Kadzo shook her head lightly and smiled thinly. “No, thank you. I must head home before it gets dark. Mom is waiting for me.”

Kasichana raised her eyebrows. “I didn’t know you two were keeping in touch. The last thing I heard was that you ran away to the city.”

“That is a story for another day. We’ll talk soon.”

Kadzo took out some cash from her purse and gave it to Kasichana, who shook her head. She insisted, saying it was her gift for the children. Kasichana took it. On the way, Kadzo met with two former classmates carrying jembes. They volunteered to carry her luggage home. On arrival, she was taken aback by the structure standing before her. One side of the kitchen had collapsed, and in place of the ruins was a nylon cover. She felt pain in her chest. Her home was among the few houses undergoing destruction. She vowed to save up money from reconstruction once she secured a job. As she got closer, a sweet aroma hit her nostrils. It was her favourite- kimalawari. Tears stung her eyes as memories flooded her mind. She wondered if her father would be reminded of her by the smell. Did he miss her?

“Kadzo, my daughter,” her mother called, standing in the doorway.

“Mum!” She sniffled and ran into the open arms.

“I have missed you.”

“Me too, mum.” Kadzo smiled at her mother. “I am glad to be back.”

“I am happy to have you back.” She held her daughter’s face in her hands and planted a kiss on her forehead. “Welcome home.”

“Kadzo!” Her father exclaimed.

Mother and daughter shifted their attention to the approaching man. He had a bushy chin and unkempt hair. Kadzo held on to her mother’s arm as the man’s piercing eyes met hers.

“I…I…am s-so-rry.” His hands flew to his chest as he collapsed.

“Dad!” Kadzo screamed.

She and her mother rushed to his side. The two men who had brought Kadzo’s luggage hurried inside.

“Let’s take him to the hospital,” one of them said and motioned for the other to help him lift Kadzo’s father up.

At the hospital, Kadzo and her mother were pacing up and down the waiting area.

“Is this the first time this is happening?” Kadzo asked, anxiously.

“It’s the second time,” her mother cried. “The doctor asked your father to take it easy, but he wouldn’t listen. He still insists on going to the farm and taking care of the livestock.”

“I am here now. He won’t do any work.” Kadzo wiped away her mother’s tears. “I won’t let him work.”

Kadzo’s mother smiled. “My daughter is back. Everything will be okay.”

“That’s right. I’ll take care of father.”

When the doctor allowed them to see her father, Kadzo looked indecisive. Her mother patted her on the back and squeezed her hand.

“Come with me. I am sure your father would like to say a few words.”
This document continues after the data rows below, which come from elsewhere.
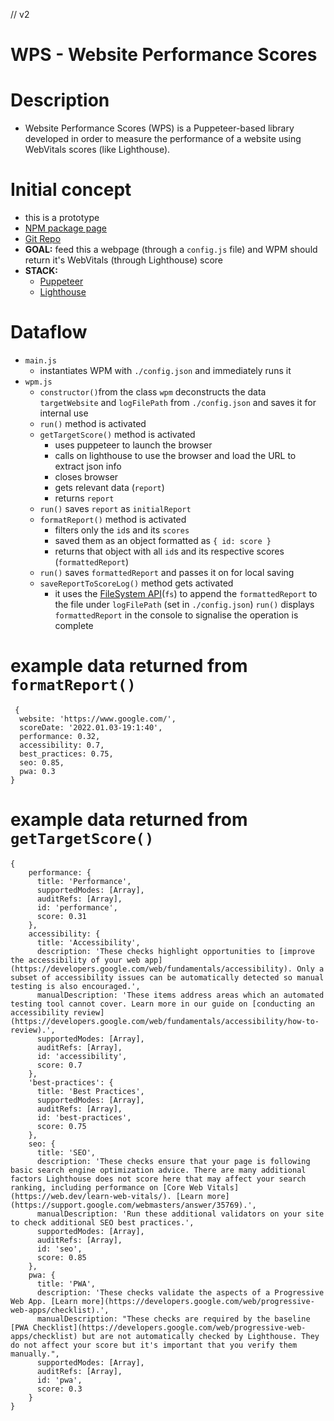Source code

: // v2
# WPS - Website Performance Scores
# Description
- Website Performance Scores (WPS) is a Puppeteer-based library developed in order to measure the performance of a website using WebVitals scores (like Lighthouse).

# Initial concept
- this is a prototype
- [NPM package page](https://www.npmjs.com/package/wps-webiste-performance-scores)
- [Git Repo](https://github.com/Duclearc/wps-website-performance-scores)
- **GOAL:** feed this a webpage (through a `config.js` file) and WPM should return it's WebVitals (through Lighthouse) score
- **STACK:**
    - [Puppeteer](https://pptr.dev/)
    - [Lighthouse](https://developers.google.com/web/tools/lighthouse)

# Dataflow
- `main.js`
    - instantiates WPM with `./config.json` and immediately runs it
- `wpm.js`
    - `constructor()`from the class `wpm` deconstructs the data `targetWebsite` and `logFilePath` from `./config.json` and saves it for internal use
    - `run()` method is activated
    - `getTargetScore()` method is activated
        - uses puppeteer to launch the browser
        - calls on lighthouse to use the browser and load the URL to extract json info
        - closes browser
        - gets relevant data (`report`)
        - returns `report`
    - `run()` saves `report` as `initialReport`
    - `formatReport()` method is activated
        - filters only the `id`s and its `scores`
        - saved them as an object formatted as `{ id: score }`
        - returns that object with all `id`s and its respective scores (`formattedReport`)
    - `run()` saves `formattedReport` and passes it on for local saving
    - `saveReportToScoreLog()` method gets activated
        - it uses the [FileSystem API](https://developer.mozilla.org/en-US/docs/Web/API/FileSystem)(`fs`) to append the `formattedReport` to the file under `logFilePath` (set in `./config.json`)
    `run()` displays `formattedReport` in the console to signalise the operation is complete

# example data returned from `formatReport()`
```
 {
  website: 'https://www.google.com/',
  scoreDate: '2022.01.03-19:1:40',
  performance: 0.32,
  accessibility: 0.7,
  best_practices: 0.75,
  seo: 0.85,
  pwa: 0.3
} 
```

# example data returned from `getTargetScore()`
```
{
    performance: {
      title: 'Performance',
      supportedModes: [Array],
      auditRefs: [Array],
      id: 'performance',
      score: 0.31
    },
    accessibility: {
      title: 'Accessibility',
      description: 'These checks highlight opportunities to [improve the accessibility of your web app](https://developers.google.com/web/fundamentals/accessibility). Only a subset of accessibility issues can be automatically detected so manual testing is also encouraged.',
      manualDescription: 'These items address areas which an automated testing tool cannot cover. Learn more in our guide on [conducting an accessibility review](https://developers.google.com/web/fundamentals/accessibility/how-to-review).',
      supportedModes: [Array],
      auditRefs: [Array],
      id: 'accessibility',
      score: 0.7
    },
    'best-practices': {
      title: 'Best Practices',
      supportedModes: [Array],
      auditRefs: [Array],
      id: 'best-practices',
      score: 0.75
    },
    seo: {
      title: 'SEO',
      description: 'These checks ensure that your page is following basic search engine optimization advice. There are many additional factors Lighthouse does not score here that may affect your search ranking, including performance on [Core Web Vitals](https://web.dev/learn-web-vitals/). [Learn more](https://support.google.com/webmasters/answer/35769).',
      manualDescription: 'Run these additional validators on your site to check additional SEO best practices.',
      supportedModes: [Array],
      auditRefs: [Array],
      id: 'seo',
      score: 0.85
    },
    pwa: {
      title: 'PWA',
      description: 'These checks validate the aspects of a Progressive Web App. [Learn more](https://developers.google.com/web/progressive-web-apps/checklist).',
      manualDescription: "These checks are required by the baseline [PWA Checklist](https://developers.google.com/web/progressive-web-apps/checklist) but are not automatically checked by Lighthouse. They do not affect your score but it's important that you verify them manually.",
      supportedModes: [Array],
      auditRefs: [Array],
      id: 'pwa',
      score: 0.3
    }
}
```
The man had a lot to say, but his first words melted Kadzo’s heart.

“I am proud of you, my dear. Your mother told me that you are now a doctor.”

“Thank you, dad.”

“I am sorry I almost shattered your dream.”

“It’s okay, dad. Please don’t apologize. Everything happens for a reason.”

“Oh, my daughter! I have realized my mistake. You also deserved a chance to finish your studies. Look at you now. Your mother and aunt did the right thing by supporting you. I failed as a parent. If only I could turn back time-”

“Please don’t say that, dad,” Kadzo cut him off. “It is all in the past.” She took her father’s hand and gave him a reassuring smile. “I am here to take care of you now. Please allow me to perform my duty.”

He smiled back. “Welcome back, Kadzo.”